Money, gone into the "black hole" as you say.

But there are at least two stories here.

The REAL story are the US Representatives in Congress and our Senators who have gone into their own Black Hole when it comes to representing and protecting the people of America from these cannibals who themselves claim to be "protecting" America.

What senator or representative has brought this up in any serious fashion in Congress?

Which candidate for president has made a vow to look into this runaway madness which keeps Americans BROKE, SICK, and infinitely LESS SECURE? This whole Primary/General Election Process barely passes beyond a TV game show to distract the masses of once-citizens-now-consumers while the Real Deal[ing] goes on in obscure back rooms and back channels. OUR money, OUR currency, in the toilet to pay for technology fiefdoms and pasha lifestyles for...thugs, bullies and reprehensible low-life dregs of humanity sporting MBA's and Armani.

Your reporting on this is more than a breath of fresh air. But to discuss this without a parallel loud, harsh critical analysis of our failed political system that says NOTHING of this reality to the people, leaves us begging for a nexus and some notion of a way out.

All the hoopla about Obama, McCain (and recently Clinton), the calls for more debates, etc. that never come close to addressing more than the window dressing allowed us plebeians, makes one wonder where the complicity with, and enabling of, the New American Wehrmacht ends for our media, including the so-called "alternative" press.
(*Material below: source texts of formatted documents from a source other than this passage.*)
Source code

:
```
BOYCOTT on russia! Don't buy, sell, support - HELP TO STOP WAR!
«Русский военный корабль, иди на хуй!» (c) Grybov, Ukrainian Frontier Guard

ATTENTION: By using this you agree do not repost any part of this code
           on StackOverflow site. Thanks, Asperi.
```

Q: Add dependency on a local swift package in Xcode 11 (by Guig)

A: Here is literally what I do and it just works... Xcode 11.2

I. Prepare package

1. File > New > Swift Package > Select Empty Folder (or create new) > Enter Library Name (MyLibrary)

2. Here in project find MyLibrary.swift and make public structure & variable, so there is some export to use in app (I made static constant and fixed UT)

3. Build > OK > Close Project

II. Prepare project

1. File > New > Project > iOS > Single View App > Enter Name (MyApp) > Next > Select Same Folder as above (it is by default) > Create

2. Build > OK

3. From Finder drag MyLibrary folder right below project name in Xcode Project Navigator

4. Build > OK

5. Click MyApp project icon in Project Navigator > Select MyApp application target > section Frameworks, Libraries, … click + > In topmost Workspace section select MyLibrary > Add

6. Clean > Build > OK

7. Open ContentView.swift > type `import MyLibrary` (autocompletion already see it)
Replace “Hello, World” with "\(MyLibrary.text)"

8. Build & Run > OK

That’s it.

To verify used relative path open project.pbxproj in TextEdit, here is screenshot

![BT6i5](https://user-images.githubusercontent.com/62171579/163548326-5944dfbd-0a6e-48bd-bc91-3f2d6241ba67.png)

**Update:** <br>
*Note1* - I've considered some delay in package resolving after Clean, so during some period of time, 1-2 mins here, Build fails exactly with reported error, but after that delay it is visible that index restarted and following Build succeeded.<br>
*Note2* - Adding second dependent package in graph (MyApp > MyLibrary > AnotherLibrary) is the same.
As far as I can see, the only member of Congress to have ever attempted to look behind the blue curtain and tell the public what she saw was former Georgia congresswoman Cynthia McKinney who was roundly attacked and driven from office by her own party, yet who today is running for Green Party as a presidential candidate (to be determined in July).

We may not like the choices made for us by the unseen players in this this cosmetic democracy, but if alternative media are to make a deal out of revealing some of this underhanded behavior, as you have done here, you also ought to be loudly quoting the likes of McKinney and Nader who ARE (against all odds) running for the presidency and who, unlike the others, actually have some relevant things to say to the American People.

As alternative media, you can't have it both ways. When there are spokespeople for what is right and decent in our nation, you should be giving them all the space you can, supplying the soapbox and megaphone if needs be. Polls be damned. It is only the Truth that counts here.

When democracy is failing us, alternative media must not fail democracy.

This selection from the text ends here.